For conspicuous gallantry and intrepidity at risk of life above and beyond the call of duty. Capt. Roeder commanded his company in defense of the strategic Mount Battaglia. Shortly after the company had occupied the hill, the Germans launched the first of a series of determined counterattacks to regain this dominating height. Completely exposed to ceaseless enemy artillery and small-arms fire, Capt. Roeder constantly circulated among his men, encouraging them and directing their defense against the persistent enemy. During the sixth counterattack, the enemy, by using flamethrowers and taking advantage of the fog, succeeded in overrunning the position. Capt. Roeder led his men in a fierce battle at close quarters, to repulse the attack with heavy losses to the Germans. The following morning, while the company was engaged in repulsing an enemy counterattack in force, Capt. Roeder was seriously wounded and rendered unconscious by shell fragments. He was carried to the company command post, where he regained consciousness. Refusing medical treatment, he insisted on rejoining his men. Although in a weakened condition, Capt. Roeder dragged himself to the door of the command post and, picking up a rifle, braced himself in a sitting position. He began firing his weapon, shouted words of encouragement, and issued orders to his men. He personally killed 2 Germans before he himself was killed instantly by an exploding shell. Through Capt. Roeder's able and intrepid leadership his men held Mount Battaglia against the aggressive and fanatical enemy attempts to retake this important and strategic height. His valorous performance is exemplary of the fighting spirit of the U.S. Army.

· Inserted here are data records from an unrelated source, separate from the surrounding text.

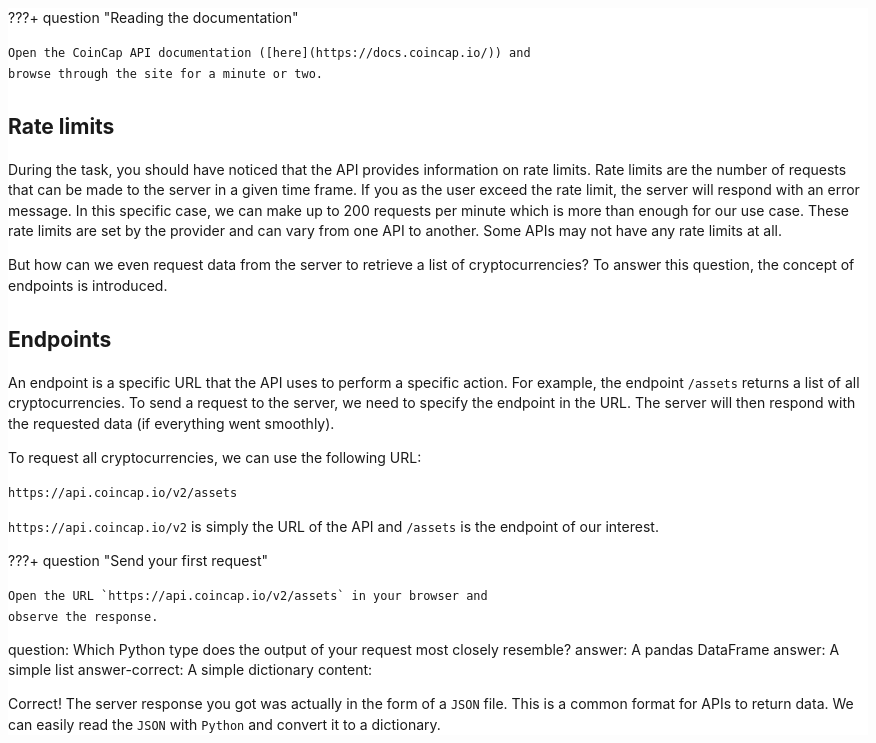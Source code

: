 
???+ question "Reading the documentation"
    
    Open the CoinCap API documentation ([here](https://docs.coincap.io/)) and 
    browse through the site for a minute or two.

## Rate limits

During the task, you should have noticed that the API provides information 
on rate limits. Rate limits are the number of requests that can be made to
the server in a given time frame. If you as the user exceed the rate limit, 
the server will respond with an error message.
In this specific case, we can make up to 200 requests per minute which is more
than enough for our use case. These rate limits are set by the provider and 
can vary from one API to another. Some APIs may not have any rate limits at 
all.

But how can we even request data from the server to retrieve a list of 
cryptocurrencies? To answer this question, the concept of endpoints is 
introduced.

## Endpoints

An endpoint is a specific URL that the API uses to perform a specific action.
For example, the endpoint `/assets` returns a list of all cryptocurrencies.
To send a request to the server, we need to specify the endpoint in the URL.
The server will then respond with the requested data (if everything went 
smoothly).

To request all cryptocurrencies, we can use the following URL:
```
https://api.coincap.io/v2/assets
```

`https://api.coincap.io/v2` is simply the URL of the API and `/assets` is 
the endpoint of our interest.

???+ question "Send your first request"

    Open the URL `https://api.coincap.io/v2/assets` in your browser and 
    observe the response.

<?quiz?>
question: Which Python type does the output of your request most closely resemble?
answer: A pandas DataFrame
answer: A simple list
answer-correct: A simple dictionary
content:
<p>Correct! The server response you got was actually in the form of a 
<code>JSON</code> file. 
This is a common format for APIs to return data. We can easily read the 
<code>JSON</code> with <code>Python</code> and convert it to a dictionary.
</p>
<?/quiz?>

== Awards and Decorations ==

| Badge | Combat Infantryman Badge |  |  |
| 1st row | Medal of Honor |  |  |
| 2nd row | Bronze Star Medal Retroactively Awarded, 1947 | Purple Heart | American Defense Service Medal |
| 3rd row | American Campaign Medal | European–African–Middle Eastern Campaign Medal with 1 Campaign star | World War II Victory Medal |
| Unit awards | Presidential Unit Citation |  |  |

| 88th Infantry Division Insignia |

== Additional honors ==
A newly built american military installation in Salzburg, Allied-occupied Austria, was named Camp Roeder in his honor in 1951 (today Schwarzenbergkaserne of austrian Austrian Armed Forces/Bundesheer).